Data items
>>>>>

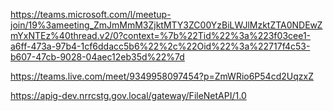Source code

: 

https://teams.microsoft.com/l/meetup-join/19%3ameeting_ZmJmMmM3ZjktMTY3ZC00YzBiLWJlMzktZTA0NDEwZmYxNTEz%40thread.v2/0?context=%7b%22Tid%22%3a%223f03cee1-a6ff-473a-97b4-1cf6ddacc5b6%22%2c%22Oid%22%3a%22717f4c53-b607-47cb-9028-04aec12eb35d%22%7d

https://teams.live.com/meet/9349958097454?p=ZmWRio6P54cd2UqzxZ


https://apig-dev.nrrcstg.gov.local/gateway/FileNetAPI/1.0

<<<<<

What is required: Could you reproduce every record above exactly, leaving out the pictures?

Solution to the problem:
Source code

: 

https://teams.microsoft.com/l/meetup-join/19%3ameeting_ZmJmMmM3ZjktMTY3ZC00YzBiLWJlMzktZTA0NDEwZmYxNTEz%40thread.v2/0?context=%7b%22Tid%22%3a%223f03cee1-a6ff-473a-97b4-1cf6ddacc5b6%22%2c%22Oid%22%3a%22717f4c53-b607-47cb-9028-04aec12eb35d%22%7d

https://teams.live.com/meet/9349958097454?p=ZmWRio6P54cd2UqzxZ


https://apig-dev.nrrcstg.gov.local/gateway/FileNetAPI/1.0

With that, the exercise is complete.